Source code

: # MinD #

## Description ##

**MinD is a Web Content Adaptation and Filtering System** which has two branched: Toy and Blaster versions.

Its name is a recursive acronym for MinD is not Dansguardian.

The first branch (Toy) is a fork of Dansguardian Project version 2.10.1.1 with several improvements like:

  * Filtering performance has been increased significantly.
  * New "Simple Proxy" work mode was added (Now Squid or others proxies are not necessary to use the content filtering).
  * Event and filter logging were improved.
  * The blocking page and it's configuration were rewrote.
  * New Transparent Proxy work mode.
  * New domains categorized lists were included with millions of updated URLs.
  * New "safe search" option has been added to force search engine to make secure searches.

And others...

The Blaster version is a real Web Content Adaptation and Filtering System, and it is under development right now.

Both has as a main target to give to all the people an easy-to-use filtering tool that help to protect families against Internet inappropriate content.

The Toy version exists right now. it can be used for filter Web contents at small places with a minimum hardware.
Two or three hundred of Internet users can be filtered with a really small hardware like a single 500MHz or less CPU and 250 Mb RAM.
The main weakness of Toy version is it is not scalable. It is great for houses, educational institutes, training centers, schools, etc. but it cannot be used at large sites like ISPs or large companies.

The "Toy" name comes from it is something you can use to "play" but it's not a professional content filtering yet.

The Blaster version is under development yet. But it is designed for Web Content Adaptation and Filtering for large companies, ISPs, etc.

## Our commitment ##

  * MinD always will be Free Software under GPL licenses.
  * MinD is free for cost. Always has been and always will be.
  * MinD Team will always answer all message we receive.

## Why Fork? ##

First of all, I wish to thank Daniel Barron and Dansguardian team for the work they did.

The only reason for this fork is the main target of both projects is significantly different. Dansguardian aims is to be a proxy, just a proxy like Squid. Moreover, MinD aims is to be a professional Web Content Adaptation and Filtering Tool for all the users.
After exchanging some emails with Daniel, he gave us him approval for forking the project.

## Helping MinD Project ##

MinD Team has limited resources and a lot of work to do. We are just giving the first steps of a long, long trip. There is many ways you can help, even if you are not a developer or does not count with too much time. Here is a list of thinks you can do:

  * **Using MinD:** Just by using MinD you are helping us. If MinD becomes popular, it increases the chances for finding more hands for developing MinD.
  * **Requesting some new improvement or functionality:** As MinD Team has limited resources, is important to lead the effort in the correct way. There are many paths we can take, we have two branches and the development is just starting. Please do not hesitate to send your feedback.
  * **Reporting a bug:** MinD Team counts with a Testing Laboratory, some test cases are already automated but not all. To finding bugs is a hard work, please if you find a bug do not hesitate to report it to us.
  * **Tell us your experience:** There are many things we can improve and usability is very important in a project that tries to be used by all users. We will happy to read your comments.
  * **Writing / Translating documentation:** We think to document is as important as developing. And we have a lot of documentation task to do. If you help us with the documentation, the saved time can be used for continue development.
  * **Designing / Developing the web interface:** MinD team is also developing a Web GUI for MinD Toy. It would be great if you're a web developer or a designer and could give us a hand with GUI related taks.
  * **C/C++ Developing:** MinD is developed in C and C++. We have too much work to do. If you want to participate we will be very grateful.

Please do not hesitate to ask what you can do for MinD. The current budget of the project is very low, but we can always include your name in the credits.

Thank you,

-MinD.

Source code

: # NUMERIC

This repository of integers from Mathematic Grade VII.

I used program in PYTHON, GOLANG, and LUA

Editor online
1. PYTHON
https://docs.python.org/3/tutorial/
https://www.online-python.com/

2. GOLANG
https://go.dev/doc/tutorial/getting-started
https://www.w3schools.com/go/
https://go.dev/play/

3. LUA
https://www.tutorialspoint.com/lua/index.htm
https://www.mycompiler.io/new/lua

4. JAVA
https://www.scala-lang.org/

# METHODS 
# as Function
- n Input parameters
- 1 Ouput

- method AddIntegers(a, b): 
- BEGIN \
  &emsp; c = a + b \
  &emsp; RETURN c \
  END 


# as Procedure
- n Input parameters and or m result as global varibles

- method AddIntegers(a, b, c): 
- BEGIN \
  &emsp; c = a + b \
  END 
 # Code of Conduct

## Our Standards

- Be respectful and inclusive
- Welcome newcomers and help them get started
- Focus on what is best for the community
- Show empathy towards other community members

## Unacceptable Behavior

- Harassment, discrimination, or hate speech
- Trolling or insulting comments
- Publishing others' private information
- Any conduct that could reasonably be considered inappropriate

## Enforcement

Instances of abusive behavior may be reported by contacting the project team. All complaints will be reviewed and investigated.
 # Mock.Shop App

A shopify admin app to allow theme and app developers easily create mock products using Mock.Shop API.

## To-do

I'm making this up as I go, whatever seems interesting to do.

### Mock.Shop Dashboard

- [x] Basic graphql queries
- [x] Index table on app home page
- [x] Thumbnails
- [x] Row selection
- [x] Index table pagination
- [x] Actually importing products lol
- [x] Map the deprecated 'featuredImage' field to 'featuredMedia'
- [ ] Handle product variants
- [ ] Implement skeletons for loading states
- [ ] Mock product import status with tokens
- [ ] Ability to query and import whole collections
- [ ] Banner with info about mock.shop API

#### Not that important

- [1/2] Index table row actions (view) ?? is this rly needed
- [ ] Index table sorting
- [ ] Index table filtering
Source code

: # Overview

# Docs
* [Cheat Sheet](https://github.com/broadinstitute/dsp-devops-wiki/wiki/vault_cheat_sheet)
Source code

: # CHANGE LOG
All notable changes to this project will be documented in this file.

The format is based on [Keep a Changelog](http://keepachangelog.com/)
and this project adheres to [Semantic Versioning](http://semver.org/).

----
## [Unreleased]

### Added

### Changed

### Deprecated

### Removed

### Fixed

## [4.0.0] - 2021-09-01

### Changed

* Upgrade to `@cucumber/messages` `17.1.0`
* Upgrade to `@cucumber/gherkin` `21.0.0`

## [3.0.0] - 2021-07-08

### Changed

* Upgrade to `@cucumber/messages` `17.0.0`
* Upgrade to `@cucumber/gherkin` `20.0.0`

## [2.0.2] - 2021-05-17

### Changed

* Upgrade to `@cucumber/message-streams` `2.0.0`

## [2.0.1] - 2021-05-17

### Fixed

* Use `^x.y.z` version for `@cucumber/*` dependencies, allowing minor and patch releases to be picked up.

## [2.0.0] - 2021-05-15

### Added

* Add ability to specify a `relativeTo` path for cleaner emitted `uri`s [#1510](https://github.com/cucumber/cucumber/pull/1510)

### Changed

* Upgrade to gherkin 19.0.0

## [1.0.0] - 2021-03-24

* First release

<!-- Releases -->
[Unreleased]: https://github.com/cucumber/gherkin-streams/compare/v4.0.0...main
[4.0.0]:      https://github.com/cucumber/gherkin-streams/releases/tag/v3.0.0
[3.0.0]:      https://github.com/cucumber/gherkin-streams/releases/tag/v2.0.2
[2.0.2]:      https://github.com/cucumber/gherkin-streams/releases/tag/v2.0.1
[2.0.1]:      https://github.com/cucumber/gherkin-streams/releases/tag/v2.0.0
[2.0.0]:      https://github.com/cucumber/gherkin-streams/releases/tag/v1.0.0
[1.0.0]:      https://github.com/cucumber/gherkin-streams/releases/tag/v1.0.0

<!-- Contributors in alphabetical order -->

------------------------------

YOUR TASK. Repeat, word for word, all of the data shown above.

OUTPUT OF THE TASK.
Source code

: # MinD #

## Description ##

**MinD is a Web Content Adaptation and Filtering System** which has two branched: Toy and Blaster versions.

Its name is a recursive acronym for MinD is not Dansguardian.

The first branch (Toy) is a fork of Dansguardian Project version 2.10.1.1 with several improvements like:

  * Filtering performance has been increased significantly.
  * New "Simple Proxy" work mode was added (Now Squid or others proxies are not necessary to use the content filtering).
  * Event and filter logging were improved.
  * The blocking page and it's configuration were rewrote.
  * New Transparent Proxy work mode.
  * New domains categorized lists were included with millions of updated URLs.
  * New "safe search" option has been added to force search engine to make secure searches.

And others...

The Blaster version is a real Web Content Adaptation and Filtering System, and it is under development right now.

Both has as a main target to give to all the people an easy-to-use filtering tool that help to protect families against Internet inappropriate content.

The Toy version exists right now. it can be used for filter Web contents at small places with a minimum hardware.
Two or three hundred of Internet users can be filtered with a really small hardware like a single 500MHz or less CPU and 250 Mb RAM.
The main weakness of Toy version is it is not scalable. It is great for houses, educational institutes, training centers, schools, etc. but it cannot be used at large sites like ISPs or large companies.

The "Toy" name comes from it is something you can use to "play" but it's not a professional content filtering yet.

The Blaster version is under development yet. But it is designed for Web Content Adaptation and Filtering for large companies, ISPs, etc.

## Our commitment ##

  * MinD always will be Free Software under GPL licenses.
  * MinD is free for cost. Always has been and always will be.
  * MinD Team will always answer all message we receive.

## Why Fork? ##

First of all, I wish to thank Daniel Barron and Dansguardian team for the work they did.

The only reason for this fork is the main target of both projects is significantly different. Dansguardian aims is to be a proxy, just a proxy like Squid. Moreover, MinD aims is to be a professional Web Content Adaptation and Filtering Tool for all the users.
After exchanging some emails with Daniel, he gave us him approval for forking the project.

## Helping MinD Project ##

MinD Team has limited resources and a lot of work to do. We are just giving the first steps of a long, long trip. There is many ways you can help, even if you are not a developer or does not count with too much time. Here is a list of thinks you can do:

  * **Using MinD:** Just by using MinD you are helping us. If MinD becomes popular, it increases the chances for finding more hands for developing MinD.
  * **Requesting some new improvement or functionality:** As MinD Team has limited resources, is important to lead the effort in the correct way. There are many paths we can take, we have two branches and the development is just starting. Please do not hesitate to send your feedback.
  * **Reporting a bug:** MinD Team counts with a Testing Laboratory, some test cases are already automated but not all. To finding bugs is a hard work, please if you find a bug do not hesitate to report it to us.
  * **Tell us your experience:** There are many things we can improve and usability is very important in a project that tries to be used by all users. We will happy to read your comments.
  * **Writing / Translating documentation:** We think to document is as important as developing. And we have a lot of documentation task to do. If you help us with the documentation, the saved time can be used for continue development.
  * **Designing / Developing the web interface:** MinD team is also developing a Web GUI for MinD Toy. It would be great if you're a web developer or a designer and could give us a hand with GUI related taks.
  * **C/C++ Developing:** MinD is developed in C and C++. We have too much work to do. If you want to participate we will be very grateful.

Please do not hesitate to ask what you can do for MinD. The current budget of the project is very low, but we can always include your name in the credits.

Thank you,

-MinD.

Source code

: # NUMERIC

This repository of integers from Mathematic Grade VII.

I used program in PYTHON, GOLANG, and LUA

Editor online
1. PYTHON
https://docs.python.org/3/tutorial/
https://www.online-python.com/

2. GOLANG
https://go.dev/doc/tutorial/getting-started
https://www.w3schools.com/go/
https://go.dev/play/

3. LUA
https://www.tutorialspoint.com/lua/index.htm
https://www.mycompiler.io/new/lua

4. JAVA
https://www.scala-lang.org/

# METHODS 
# as Function
- n Input parameters
- 1 Ouput

- method AddIntegers(a, b): 
- BEGIN \
  &emsp; c = a + b \
  &emsp; RETURN c \
  END 


# as Procedure
- n Input parameters and or m result as global varibles

- method AddIntegers(a, b, c): 
- BEGIN \
  &emsp; c = a + b \
  END 
 # Code of Conduct

## Our Standards

- Be respectful and inclusive
- Welcome newcomers and help them get started
- Focus on what is best for the community
- Show empathy towards other community members

## Unacceptable Behavior

- Harassment, discrimination, or hate speech
- Trolling or insulting comments
- Publishing others' private information
- Any conduct that could reasonably be considered inappropriate

## Enforcement

Instances of abusive behavior may be reported by contacting the project team. All complaints will be reviewed and investigated.
 # Mock.Shop App

A shopify admin app to allow theme and app developers easily create mock products using Mock.Shop API.

## To-do

I'm making this up as I go, whatever seems interesting to do.

### Mock.Shop Dashboard

- [x] Basic graphql queries
- [x] Index table on app home page
- [x] Thumbnails
- [x] Row selection
- [x] Index table pagination
- [x] Actually importing products lol
- [x] Map the deprecated 'featuredImage' field to 'featuredMedia'
- [ ] Handle product variants
- [ ] Implement skeletons for loading states
- [ ] Mock product import status with tokens
- [ ] Ability to query and import whole collections
- [ ] Banner with info about mock.shop API

#### Not that important

- [1/2] Index table row actions (view) ?? is this rly needed
- [ ] Index table sorting
- [ ] Index table filtering
Source code

: # Overview

# Docs
* [Cheat Sheet](https://github.com/broadinstitute/dsp-devops-wiki/wiki/vault_cheat_sheet)
Source code

: # CHANGE LOG
All notable changes to this project will be documented in this file.

The format is based on [Keep a Changelog](http://keepachangelog.com/)
and this project adheres to [Semantic Versioning](http://semver.org/).

----
## [Unreleased]

### Added

### Changed

### Deprecated

### Removed

### Fixed

## [4.0.0] - 2021-09-01

### Changed

* Upgrade to `@cucumber/messages` `17.1.0`
* Upgrade to `@cucumber/gherkin` `21.0.0`

## [3.0.0] - 2021-07-08

### Changed

* Upgrade to `@cucumber/messages` `17.0.0`
* Upgrade to `@cucumber/gherkin` `20.0.0`

## [2.0.2] - 2021-05-17

### Changed

* Upgrade to `@cucumber/message-streams` `2.0.0`

## [2.0.1] - 2021-05-17

### Fixed

* Use `^x.y.z` version for `@cucumber/*` dependencies, allowing minor and patch releases to be picked up.

## [2.0.0] - 2021-05-15

### Added

* Add ability to specify a `relativeTo` path for cleaner emitted `uri`s [#1510](https://github.com/cucumber/cucumber/pull/1510)

### Changed

* Upgrade to gherkin 19.0.0

## [1.0.0] - 2021-03-24

* First release

<!-- Releases -->
[Unreleased]: https://github.com/cucumber/gherkin-streams/compare/v4.0.0...main
[4.0.0]:      https://github.com/cucumber/gherkin-streams/releases/tag/v3.0.0
[3.0.0]:      https://github.com/cucumber/gherkin-streams/releases/tag/v2.0.2
[2.0.2]:      https://github.com/cucumber/gherkin-streams/releases/tag/v2.0.1
[2.0.1]:      https://github.com/cucumber/gherkin-streams/releases/tag/v2.0.0
[2.0.0]:      https://github.com/cucumber/gherkin-streams/releases/tag/v1.0.0
[1.0.0]:      https://github.com/cucumber/gherkin-streams/releases/tag/v1.0.0

<!-- Contributors in alphabetical order -->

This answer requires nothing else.